Local heterogeneities and order-disorder: An approach to tailor BaTi1-xZrxO3 ceramics properties

Abstract

Zirconium-doped Barium Titanate with the formula, BaTi1-xZrxO3 (BZT) for 0 ≤ x ≤ 0.08 had been prepared by the modified solid-state reaction route. X-ray diffraction patterns (XRD) and structural refinement showed the formation of single and double phases for pure and Zr-substituted barium titanate, respectively. Pure barium titanate (BT) was found in the tetragonal phase. BZT-3 and BZT-5 had a mixture of tetragonal and orthorhombic phases.
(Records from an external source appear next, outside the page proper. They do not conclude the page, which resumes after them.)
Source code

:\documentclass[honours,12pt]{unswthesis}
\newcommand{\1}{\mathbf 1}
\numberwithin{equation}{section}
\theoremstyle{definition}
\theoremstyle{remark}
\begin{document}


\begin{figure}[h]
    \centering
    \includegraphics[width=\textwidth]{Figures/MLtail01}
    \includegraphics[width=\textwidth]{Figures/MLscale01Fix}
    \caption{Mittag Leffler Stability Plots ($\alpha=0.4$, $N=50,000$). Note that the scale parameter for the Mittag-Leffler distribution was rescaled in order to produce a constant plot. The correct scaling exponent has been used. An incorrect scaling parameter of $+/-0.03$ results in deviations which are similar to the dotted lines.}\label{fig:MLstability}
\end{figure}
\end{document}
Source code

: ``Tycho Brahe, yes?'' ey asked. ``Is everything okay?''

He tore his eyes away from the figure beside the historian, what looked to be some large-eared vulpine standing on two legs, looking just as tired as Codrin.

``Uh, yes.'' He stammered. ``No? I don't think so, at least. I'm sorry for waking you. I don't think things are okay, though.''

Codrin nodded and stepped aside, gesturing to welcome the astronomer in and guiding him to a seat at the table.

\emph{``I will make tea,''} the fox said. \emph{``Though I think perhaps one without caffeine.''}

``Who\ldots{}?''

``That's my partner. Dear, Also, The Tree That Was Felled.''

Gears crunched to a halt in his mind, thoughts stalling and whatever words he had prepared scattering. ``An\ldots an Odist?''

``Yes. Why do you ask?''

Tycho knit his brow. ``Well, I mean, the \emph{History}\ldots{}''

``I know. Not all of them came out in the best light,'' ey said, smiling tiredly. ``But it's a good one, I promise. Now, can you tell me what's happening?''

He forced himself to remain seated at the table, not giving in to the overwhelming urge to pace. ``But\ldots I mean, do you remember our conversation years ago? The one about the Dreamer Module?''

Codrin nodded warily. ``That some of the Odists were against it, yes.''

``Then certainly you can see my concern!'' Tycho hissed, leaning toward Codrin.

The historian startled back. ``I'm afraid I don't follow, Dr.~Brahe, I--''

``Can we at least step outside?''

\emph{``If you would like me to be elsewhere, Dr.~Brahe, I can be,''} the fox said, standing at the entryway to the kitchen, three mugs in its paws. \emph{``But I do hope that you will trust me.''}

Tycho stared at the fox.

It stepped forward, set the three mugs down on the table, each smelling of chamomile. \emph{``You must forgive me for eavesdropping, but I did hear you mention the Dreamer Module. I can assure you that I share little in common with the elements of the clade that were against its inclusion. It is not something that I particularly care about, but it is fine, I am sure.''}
A mixture of orthorhombic and rhombohedral phases was present in BZT-8. The Raman analysis confirmed the existence of two oxygen octahedra of Ti and Zr for Zr-doped BT. The FESEM micrograph exhibited an increase in average grain size with Zr content. The temperature-dependent dielectric studies showed single-phase transitions for BT, two-phase transitions for BZT-3 and BZT-5, and three-phase transitions for BZT-8. XPS analysis confirmed the presence of undercoordinated Ti3+ions. The maximum dielectric constant of 5731 was obtained for BZT-3, which decreased linearly afterward. The maximum remanent polarization = 8.287 μC/cm2 was found for BZT-3. The energy storage efficiency ≥ 50.10 % makes all the compositions suitable for high energy density capacitors. Due to the presence of 90.63 % of the orthorhombic phase in BZT-5, the highest d33 = 164 pC/N was obtained. The UV–visible spectroscopy showed the signature of p-d and d-d transitions present in the ceramics due to disordering. The direct optical bandgap increased with the rise in Zr content.